TASK TO COMPLETE: Examine each line of the data, and copy the ones containing "opseclipse".

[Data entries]
▽

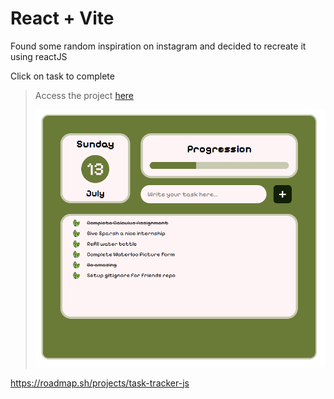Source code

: # React + Vite
Found some random inspiration on instagram and decided to recreate it using reactJS

Click on task to complete
> Access the project [here]([https://opseclipse.github.io/To-do-react/](https://to-do-react-1.onrender.com/))
> 
> [![screenshot of web app in practical situation.](client/src/assets/to-do-ss.png)](https://opseclipse.github.io/To-do-react/)

https://roadmap.sh/projects/task-tracker-js
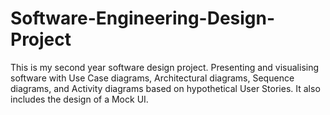 # Software-Engineering-Design-Project
This is my second year software design project.
Presenting and visualising software with Use Case diagrams, Architectural diagrams,
Sequence diagrams, and Activity diagrams based on hypothetical User Stories. It also includes the design of a Mock UI.
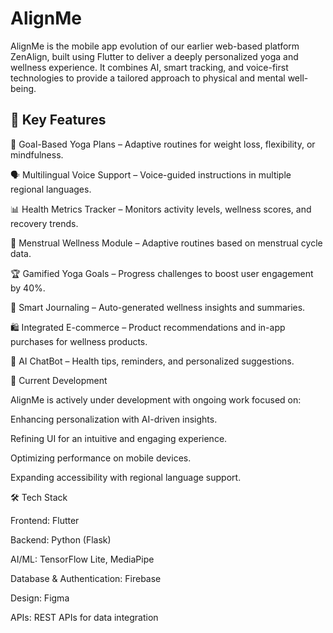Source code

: # AlignMe

AlignMe is the mobile app evolution of our earlier web-based platform ZenAlign, built using Flutter to deliver a deeply personalized yoga and wellness experience. It combines AI, smart tracking, and voice-first technologies to provide a tailored approach to physical and mental well-being.

## 🌟 Key Features

🎯 Goal-Based Yoga Plans – Adaptive routines for weight loss, flexibility, or mindfulness.

🗣 Multilingual Voice Support – Voice-guided instructions in multiple regional languages.

📊 Health Metrics Tracker – Monitors activity levels, wellness scores, and recovery trends.

🌸 Menstrual Wellness Module – Adaptive routines based on menstrual cycle data.

🏆 Gamified Yoga Goals – Progress challenges to boost user engagement by 40%.

📝 Smart Journaling – Auto-generated wellness insights and summaries.

🛍 Integrated E-commerce – Product recommendations and in-app purchases for wellness products.

🤖 AI ChatBot – Health tips, reminders, and personalized suggestions.

🚀 Current Development

AlignMe is actively under development with ongoing work focused on:

Enhancing personalization with AI-driven insights.

Refining UI for an intuitive and engaging experience.

Optimizing performance on mobile devices.

Expanding accessibility with regional language support.

🛠️ Tech Stack

Frontend: Flutter

Backend: Python (Flask)

AI/ML: TensorFlow Lite, MediaPipe

Database & Authentication: Firebase

Design: Figma

APIs: REST APIs for data integration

△

RESULT:
> Access the project [here]([https://opseclipse.github.io/To-do-react/](https://to-do-react-1.onrender.com/))
> [![screenshot of web app in practical situation.](client/src/assets/to-do-ss.png)](https://opseclipse.github.io/To-do-react/)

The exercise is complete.